* ACTIVITY:
Only the lines from the one containing "## Windows环境下设置Git代理" through the last line below belong in your copy; transcribe them exactly and omit any pictures.

====== RECORD SET ======

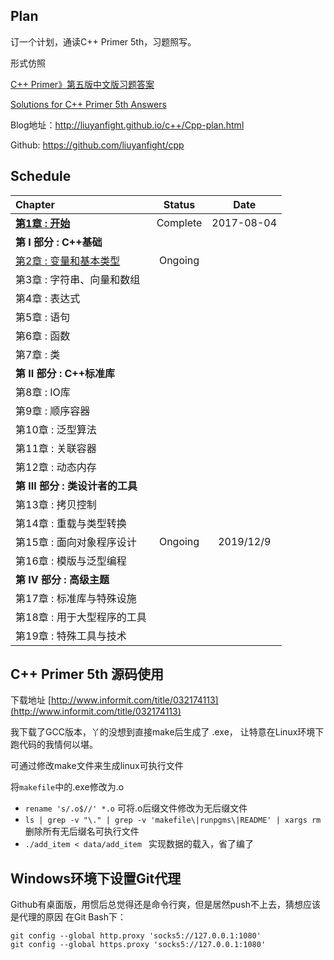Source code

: ## Plan

订一个计划，通读C++ Primer 5th，习题照写。

形式仿照

[C++ Primer》第五版中文版习题答案](https://github.com/huangmingchuan/Cpp_Primer_Answers)

[Solutions for C++ Primer 5th Answers](https://github.com/pezy/CppPrimer)

Blog地址：http://liuyanfight.github.io/c++/Cpp-plan.html

Github: https://github.com/liuyanfight/cpp

## Schedule

| Chapter                                  |  Status  |    Date    |
| :--------------------------------------- | :------: | :--------: |
| **[第1章 : 开始](http://liuyanfight.github.io/c++/Cpp-ch01.html)** | Complete | 2017-08-04 |
| **第 I 部分 : C++基础**                       |          |            |
| [第2章 : 变量和基本类型](http://liuyanfight.github.io/c++/Cpp-ch02.html) | Ongoing  |            |
| 第3章 : 字符串、向量和数组                          |          |            |
| 第4章 : 表达式                                |          |            |
| 第5章 : 语句                                 |          |            |
| 第6章 : 函数                                 |          |            |
| 第7章 : 类                                  |          |            |
| **第 II 部分 : C++标准库**                     |          |            |
| 第8章 : IO库                                |          |            |
| 第9章 : 顺序容器                               |          |            |
| 第10章 : 泛型算法                              |          |            |
| 第11章 : 关联容器                              |          |            |
| 第12章 : 动态内存                              |          |            |
| **第 III 部分 : 类设计者的工具**                   |          |            |
| 第13章 : 拷贝控制                              |          |            |
| 第14章 : 重载与类型转换                           |          |            |
| 第15章 : 面向对象程序设计                          |  Ongoing        |     2019/12/9       |
| 第16章 : 模版与泛型编程                           |          |            |
| **第 IV 部分 : 高级主题**                       |          |            |
| 第17章 : 标准库与特殊设施                          |          |            |
| 第18章 : 用于大型程序的工具                         |          |            |
| 第19章 : 特殊工具与技术                           |          |            |



## C++ Primer 5th 源码使用

下载地址 [http://www.informit.com/title/032174113](http://www.informit.com/title/032174113) 

我下载了GCC版本，丫的没想到直接make后生成了 .exe， 让特意在Linux环境下跑代码的我情何以堪。

可通过修改make文件来生成linux可执行文件

将`makefile`中的.exe修改为.o

- `rename 's/.o$//' *.o` 可将.o后缀文件修改为无后缀文件
- ``ls | grep -v "\." | grep -v 'makefile\|runpgms\|README' | xargs rm`` 删除所有无后缀名可执行文件
- `./add_item < data/add_item ` 实现数据的载入，省了编了 

## Windows环境下设置Git代理
Github有桌面版，用惯后总觉得还是命令行爽，但是居然push不上去，猜想应该是代理的原因
在Git Bash下：

`git config --global http.proxy 'socks5://127.0.0.1:1080'`  
`git config --global https.proxy 'socks5://127.0.0.1:1080'`
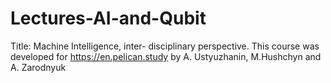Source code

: # Lectures-AI-and-Qubit
Title: Machine Intelligence, inter- disciplinary perspective. This course was developed for https://en.pelican.study by A. Ustyuzhanin, M.Hushchyn and A. Zarodnyuk
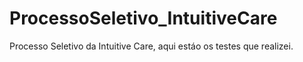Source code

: # ProcessoSeletivo_IntuitiveCare
 Processo Seletivo da Intuitive Care, aqui estáo os testes que realizei.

======

* RESPONSE AREA:
## Windows环境下设置Git代理
Github有桌面版，用惯后总觉得还是命令行爽，但是居然push不上去，猜想应该是代理的原因
在Git Bash下：

`git config --global http.proxy 'socks5://127.0.0.1:1080'`  
`git config --global https.proxy 'socks5://127.0.0.1:1080'`
Source code

: # Lectures-AI-and-Qubit
Title: Machine Intelligence, inter- disciplinary perspective. This course was developed for https://en.pelican.study by A. Ustyuzhanin, M.Hushchyn and A. Zarodnyuk
Source code

: # ProcessoSeletivo_IntuitiveCare
 Processo Seletivo da Intuitive Care, aqui estáo os testes que realizei.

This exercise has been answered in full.